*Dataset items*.
★ ★ ★ ★
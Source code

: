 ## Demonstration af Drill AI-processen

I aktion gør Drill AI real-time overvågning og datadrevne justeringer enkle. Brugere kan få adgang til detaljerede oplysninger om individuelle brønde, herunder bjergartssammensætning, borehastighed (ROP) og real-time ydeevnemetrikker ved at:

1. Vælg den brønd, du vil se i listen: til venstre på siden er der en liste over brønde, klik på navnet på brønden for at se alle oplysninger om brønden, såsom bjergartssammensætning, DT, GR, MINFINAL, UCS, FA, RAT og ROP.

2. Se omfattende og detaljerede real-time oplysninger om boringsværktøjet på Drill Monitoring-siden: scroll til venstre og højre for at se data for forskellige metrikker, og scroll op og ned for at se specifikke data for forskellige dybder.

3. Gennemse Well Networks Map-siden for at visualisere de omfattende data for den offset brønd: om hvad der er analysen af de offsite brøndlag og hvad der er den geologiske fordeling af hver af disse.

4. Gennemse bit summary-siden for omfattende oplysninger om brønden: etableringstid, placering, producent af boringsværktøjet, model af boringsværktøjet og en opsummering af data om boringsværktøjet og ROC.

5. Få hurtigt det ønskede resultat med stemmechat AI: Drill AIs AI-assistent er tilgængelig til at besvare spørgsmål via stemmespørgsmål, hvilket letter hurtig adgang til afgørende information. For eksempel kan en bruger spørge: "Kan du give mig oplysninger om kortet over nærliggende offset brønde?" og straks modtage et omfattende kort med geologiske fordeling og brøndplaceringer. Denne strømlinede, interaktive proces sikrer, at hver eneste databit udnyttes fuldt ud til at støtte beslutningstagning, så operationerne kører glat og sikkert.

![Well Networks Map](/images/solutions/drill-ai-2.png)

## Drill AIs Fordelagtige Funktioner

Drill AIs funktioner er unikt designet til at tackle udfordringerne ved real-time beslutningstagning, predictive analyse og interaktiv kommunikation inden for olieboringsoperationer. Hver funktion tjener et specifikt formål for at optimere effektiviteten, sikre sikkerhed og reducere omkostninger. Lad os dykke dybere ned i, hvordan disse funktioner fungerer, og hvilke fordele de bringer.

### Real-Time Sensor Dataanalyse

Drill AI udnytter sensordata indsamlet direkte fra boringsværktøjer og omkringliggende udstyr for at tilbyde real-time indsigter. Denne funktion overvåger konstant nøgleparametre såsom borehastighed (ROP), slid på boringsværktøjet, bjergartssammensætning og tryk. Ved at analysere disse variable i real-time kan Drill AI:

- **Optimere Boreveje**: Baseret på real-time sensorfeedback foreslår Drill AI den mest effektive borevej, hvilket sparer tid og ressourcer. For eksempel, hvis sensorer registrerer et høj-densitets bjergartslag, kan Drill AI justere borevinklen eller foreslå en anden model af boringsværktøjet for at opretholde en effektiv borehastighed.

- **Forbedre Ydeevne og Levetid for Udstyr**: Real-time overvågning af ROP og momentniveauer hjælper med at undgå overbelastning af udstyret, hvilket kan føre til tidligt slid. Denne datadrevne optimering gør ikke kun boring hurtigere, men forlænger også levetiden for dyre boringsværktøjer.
★ ★ ★ ★
*WORK TO BE COMPLETED*.
Collect every line above that contains the word "Gennemse".

*SOLUTION TO THE PROBLEM*.
3. Gennemse Well Networks Map-siden for at visualisere de omfattende data for den offset brønd: om hvad der er analysen af de offsite brøndlag og hvad der er den geologiske fordeling af hver af disse.
4. Gennemse bit summary-siden for omfattende oplysninger om brønden: etableringstid, placering, producent af boringsværktøjet, model af boringsværktøjet og en opsummering af data om boringsværktøjet og ROC.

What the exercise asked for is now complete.